Like most cities these days, people wear just about anything during the day in Paris. Jeans are fine. At night, if you’re eating in neighborhood restaurants, you don’t need to dress up – jeans or casual slacks or skirts are fine. Of course, for any place where you need a reservation, you’ll want to dress appropriately.
Why aren’t lunches and dinners included in the price?
Restaurants that accept tour groups are usually the last places we want to eat. And there are just so many delicious choices for meals in Paris that we want everyone to be free to eat where and when they want. One day you might eat a sandwich for lunch, looking out toward the Eiffel Tower; or you might choose to browse the food stalls at one of the many street markets.
Alternatively, we often make lunch the biggest meal of the day, maybe even eating at a restaurant that would be too pricey at night. You’ll choose where you’ll eat, and with whom, and how much you want to spend.
Why aren’t there guided tours on this trip?
Frankly, we sometimes just get tired of listening to tour guides talk, when we’d rather explore for ourselves. Plus, these days, many places offer audioguides where we can choose which information and how much we want to listen to. We encourage you to pick up the audioguides in museums if you’d like some deeper information. And, of course, there’s plenty of information in printed guidebooks and on the web.
Is it safe to walk around by myself at night?
As in any city, it makes sense to be aware of your surroundings after dark. But in Paris it’s usually quite safe to be out on your own or with a friend in the evenings.
What you do have to watch out for in Paris is pickpockets in the areas where there are lots of tourists. They’re wily, so we recommend that you leave most of your money, credit cards and passport in the safe in your room, just taking with you what you need for one day. A handbag that you can sling over your shoulder and tuck high under your arm (with a good zipper) works better than bags with long straps that dangle below your waist.
I’d love to come on this trip, but I already have a favorite hotel in Paris. Can I stay there?
Because we’ll be doing so much coordination from the Relais Monceau, and all our walking and transportation directions start there, we don’t think it’s practical to stay in another hotel. Plus, staying elsewhere would make getting to the evening wine and planning meetings difficult. Of course you can stay somewhere else, but the price of the trip wouldn’t change, so it wouldn’t be a good value.
Some friends are going to be in Paris while I’m there. Can they come along with us?
Because we want to keep our groups small, we can’t invite your friends to come with us on our daily excursions. But you can bring them to our evening get-togethers. Please give us a day’s notice, and there’s a €10 per person charge for the wine and snacks.
Do you require us to buy travel insurance?
We strongly encourage it. Please read our Terms and Conditions carefully to see our cancellation policy. Please be aware that trip insurance companies are very strict about what they will and won’t reimburse you for, so read their policies closely as well.
What are the physical requirements of the trip?

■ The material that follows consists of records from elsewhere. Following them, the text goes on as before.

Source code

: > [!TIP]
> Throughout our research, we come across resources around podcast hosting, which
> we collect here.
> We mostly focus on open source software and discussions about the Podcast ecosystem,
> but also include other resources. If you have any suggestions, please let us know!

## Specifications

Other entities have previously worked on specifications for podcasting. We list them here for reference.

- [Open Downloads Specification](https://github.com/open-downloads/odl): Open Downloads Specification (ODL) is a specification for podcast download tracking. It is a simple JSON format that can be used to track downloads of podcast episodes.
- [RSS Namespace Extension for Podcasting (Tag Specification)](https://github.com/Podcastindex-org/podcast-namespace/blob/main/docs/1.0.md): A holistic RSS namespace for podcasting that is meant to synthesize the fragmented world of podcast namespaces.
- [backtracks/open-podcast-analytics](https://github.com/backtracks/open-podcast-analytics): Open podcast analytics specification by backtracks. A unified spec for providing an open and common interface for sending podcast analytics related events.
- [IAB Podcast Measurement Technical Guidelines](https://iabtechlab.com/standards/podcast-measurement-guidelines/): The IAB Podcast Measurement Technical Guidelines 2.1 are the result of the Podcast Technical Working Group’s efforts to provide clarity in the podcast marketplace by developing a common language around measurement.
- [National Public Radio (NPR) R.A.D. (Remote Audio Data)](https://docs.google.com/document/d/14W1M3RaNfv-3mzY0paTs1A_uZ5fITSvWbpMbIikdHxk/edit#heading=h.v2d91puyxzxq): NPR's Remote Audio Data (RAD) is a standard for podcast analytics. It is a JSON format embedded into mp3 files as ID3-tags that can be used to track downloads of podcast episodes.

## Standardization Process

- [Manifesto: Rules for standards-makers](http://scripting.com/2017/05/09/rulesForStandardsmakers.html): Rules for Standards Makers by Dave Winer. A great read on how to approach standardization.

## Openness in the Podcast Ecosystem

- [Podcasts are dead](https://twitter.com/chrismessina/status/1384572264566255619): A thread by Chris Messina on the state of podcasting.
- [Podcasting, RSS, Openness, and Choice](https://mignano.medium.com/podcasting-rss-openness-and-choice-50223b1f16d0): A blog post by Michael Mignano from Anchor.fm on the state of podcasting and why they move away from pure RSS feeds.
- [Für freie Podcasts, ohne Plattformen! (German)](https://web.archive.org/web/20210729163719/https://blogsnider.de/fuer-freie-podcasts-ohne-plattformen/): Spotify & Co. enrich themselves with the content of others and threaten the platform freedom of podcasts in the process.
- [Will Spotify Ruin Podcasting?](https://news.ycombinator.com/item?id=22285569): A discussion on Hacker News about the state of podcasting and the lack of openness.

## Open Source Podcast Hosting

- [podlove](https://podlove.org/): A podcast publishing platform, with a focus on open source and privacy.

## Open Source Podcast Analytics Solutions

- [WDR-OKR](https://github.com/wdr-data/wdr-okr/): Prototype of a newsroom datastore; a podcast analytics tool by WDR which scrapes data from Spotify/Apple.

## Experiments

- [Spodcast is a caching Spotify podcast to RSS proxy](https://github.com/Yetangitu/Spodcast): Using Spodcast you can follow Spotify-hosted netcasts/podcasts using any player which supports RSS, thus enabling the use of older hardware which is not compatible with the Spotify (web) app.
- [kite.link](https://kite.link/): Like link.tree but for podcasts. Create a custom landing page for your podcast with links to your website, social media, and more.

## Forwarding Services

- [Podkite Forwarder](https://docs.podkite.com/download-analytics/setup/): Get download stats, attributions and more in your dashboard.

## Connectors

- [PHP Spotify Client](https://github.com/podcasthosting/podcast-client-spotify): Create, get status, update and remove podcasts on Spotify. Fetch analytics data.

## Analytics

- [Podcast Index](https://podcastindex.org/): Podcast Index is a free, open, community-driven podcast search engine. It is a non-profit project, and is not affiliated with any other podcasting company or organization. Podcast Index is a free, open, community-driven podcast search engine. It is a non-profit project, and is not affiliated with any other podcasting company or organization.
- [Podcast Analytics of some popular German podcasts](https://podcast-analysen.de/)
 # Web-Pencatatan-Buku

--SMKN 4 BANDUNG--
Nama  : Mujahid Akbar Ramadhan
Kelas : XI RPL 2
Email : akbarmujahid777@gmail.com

We travel around the city almost exclusively by city bus and Metro – and there are almost no escalators or elevators in the Paris Metro system. Even the Louvre is short of easy access. Plus, of course, we’ll be taking several walking tours. So you’ll need to be able to walk several long blocks at a time without a rest stop, and navigate flights of stairs.
If I want to stay longer than six days, can you arrange that?
Yes. There’s so much to do in Paris that you could easily stay another three or four days. You can stay on at the hotel if rooms are available and we can arrange this for you. Just let us know. You can also arrive early, but we may not be available to assist you with your days as we’ll be busy getting ready for arrivals.